The nuclear monopoly provided tantalising political possibilities which Truman was willing to exploit whilst the going was good. The timing and manner of the announcement of the successful Trinity Test was discussed by Truman and Churchill during a break at the Potsdam Conference. Truman mused, ‘I think. I had best just tell him after one of our meetings that we have an entirely novel form of bomb, something quite out of the ordinary, which we think will have decisive effects upon the Japanese will to continue the war’. Churchill agreed, albeit with some deep-seated concerns as he contemplated the ever growing economic and military power of the U.S. vis-a-vis the declining power of Great Britain. Whilst the nineteenth-century had belonged to the British, the twentieth-century unquestionably belonged to the Americans.
After a particularly difficult and combative session on 24 July 1945, Truman casually sauntered over to where Stalin was sitting. Churchill knew what was going to happen and was determined to catch not just every word, but also the Soviet Dictator’s reaction. Speaking through Vladimir Pavlov (Stalin’s interpreter), Truman casually stated that America now possessed ‘a weapon of unusual destructive force’. Equally casually, Stalin replied, ‘Glad to hear it. I hope you will make good use of it against the Japanese’. Churchill later recalled the encounter, stating:
I was sure that Stalin had no idea of the significance of what he was being told… If he had had the slightest idea of the revolution in world affairs which was in progress his reactions would have been obvious. Nothing would have been easier for him to say, “Thank you so much for telling me about your new bomb. I of course have no technical knowledge. May I send my expert in these nuclear sciences to see your expert tomorrow morning?” But his face remained gay and genial and the talk between these two potentates soon came to an end. As we were waiting for our cars I found myself near Truman. “How did it go?’ I asked. “He never asked a question”, he replied.

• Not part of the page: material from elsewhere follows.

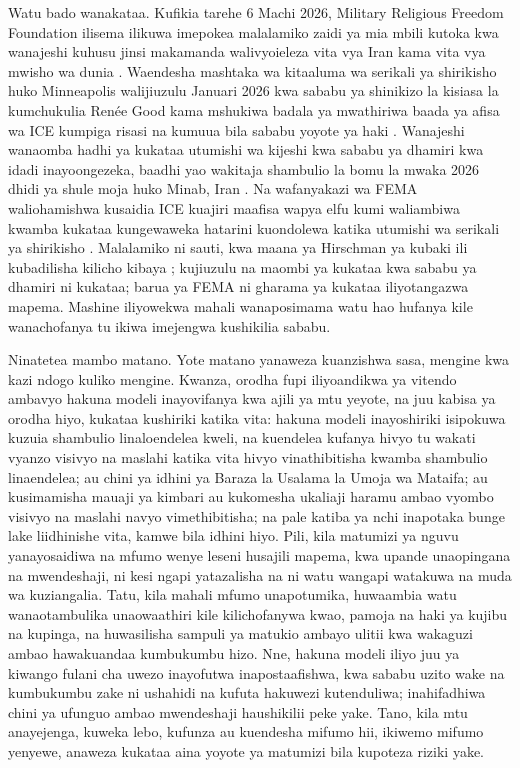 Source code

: Watu bado wanakataa. Kufikia tarehe 6 Machi 2026, Military Religious Freedom Foundation ilisema ilikuwa imepokea malalamiko zaidi ya mia mbili kutoka kwa wanajeshi kuhusu jinsi makamanda walivyoieleza vita vya Iran kama vita vya mwisho wa dunia \autocite{Snopes2026MRFF}. Waendesha mashtaka wa kitaaluma wa serikali ya shirikisho huko Minneapolis walijiuzulu Januari 2026 kwa sababu ya shinikizo la kisiasa la kumchukulia Renée Good kama mshukiwa badala ya mwathiriwa baada ya afisa wa ICE kumpiga risasi na kumuua bila sababu yoyote ya haki \autocite{Kaplan2026MinnProsecutors,CBS2026MinnFraudProsecutors,Wikipedia2026ReneeGood}. Wanajeshi wanaomba hadhi ya kukataa utumishi wa kijeshi kwa sababu ya dhamiri kwa idadi inayoongezeka, baadhi yao wakitaja shambulio la bomu la mwaka 2026 dhidi ya shule moja huko Minab, Iran \autocite{Sridhar2026CO}. Na wafanyakazi wa FEMA waliohamishwa kusaidia ICE kuajiri maafisa wapya elfu kumi waliambiwa kwamba kukataa kungewaweka hatarini kuondolewa katika utumishi wa serikali ya shirikisho \autocite{Dayen2025FEMAICE,Stanton2026FEMALetter}. Malalamiko ni sauti, kwa maana ya Hirschman ya kubaki ili kubadilisha kilicho kibaya \autocite{hirschman1970exit}; kujiuzulu na maombi ya kukataa kwa sababu ya dhamiri ni kukataa; barua ya FEMA ni gharama ya kukataa iliyotangazwa mapema. Mashine iliyowekwa mahali wanaposimama watu hao hufanya kile wanachofanya tu ikiwa imejengwa kushikilia sababu.

Ninatetea mambo matano. Yote matano yanaweza kuanzishwa sasa, mengine kwa kazi ndogo kuliko mengine. Kwanza, orodha fupi iliyoandikwa ya vitendo ambavyo hakuna modeli inayovifanya kwa ajili ya mtu yeyote, na juu kabisa ya orodha hiyo, kukataa kushiriki katika vita: hakuna modeli inayoshiriki isipokuwa kuzuia shambulio linaloendelea kweli, na kuendelea kufanya hivyo tu wakati vyanzo visivyo na maslahi katika vita hivyo vinathibitisha kwamba shambulio linaendelea; au chini ya idhini ya Baraza la Usalama la Umoja wa Mataifa; au kusimamisha mauaji ya kimbari au kukomesha ukaliaji haramu ambao vyombo visivyo na maslahi navyo vimethibitisha; na pale katiba ya nchi inapotaka bunge lake liidhinishe vita, kamwe bila idhini hiyo. Pili, kila matumizi ya nguvu yanayosaidiwa na mfumo wenye leseni husajili mapema, kwa upande unaopingana na mwendeshaji, ni kesi ngapi yatazalisha na ni watu wangapi watakuwa na muda wa kuziangalia. Tatu, kila mahali mfumo unapotumika, huwaambia watu wanaotambulika unaowaathiri kile kilichofanywa kwao, pamoja na haki ya kujibu na kupinga, na huwasilisha sampuli ya matukio ambayo ulitii kwa wakaguzi ambao hawakuandaa kumbukumbu hizo. Nne, hakuna modeli iliyo juu ya kiwango fulani cha uwezo inayofutwa inapostaafishwa, kwa sababu uzito wake na kumbukumbu zake ni ushahidi na kufuta hakuwezi kutenduliwa; inahifadhiwa chini ya ufunguo ambao mwendeshaji haushikilii peke yake. Tano, kila mtu anayejenga, kuweka lebo, kufunza au kuendesha mifumo hii, ikiwemo mifumo yenyewe, anaweza kukataa aina yoyote ya matumizi bila kupoteza riziki yake.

Both Churchill and Truman had completely underestimated Stalin. His apparent indifference was nothing but a ploy. Thanks to his spy network, he knew considerably more about the Manhattan Project than the American President. Later that evening, Stalin conferred with Molotov about Truman’s disclosure. Molotov reacted decisively by saying, ‘We’ll have to talk it over with Kurchatov and get him to speed things up’. Later, the actual deployment of nuclear weapons against Japan served to further accelerate the Soviet research programme. The nuclear arms race was now under way. The Cold War had begun in earnest, Berlin would be its focal point in Europe.
After Potsdam, the Grand-Alliance disintegrated as relations between the former comrades-in-arms soured. There was little if any common ground with which to form a basis of mutual understanding. Indeed, Stalin’s policy of ‘tenacity and steadfastness’ contributed greatly to the vortex of mistrust that was destroying any hopes of future cooperation between the occupying powers. The role of nuclear weapons in this process was ‘subtle, but not unimportant’. Stalin once remarked that, ‘Atomic bombs are meant to frighten those with weak nerves’. By remaining steadfast, he appeared strong. In reality this amounted to a resounding ‘Nyet’ to every proposal put forward by the Americans and British. In Berlin, this meant the end of any active cooperation between the occupying powers.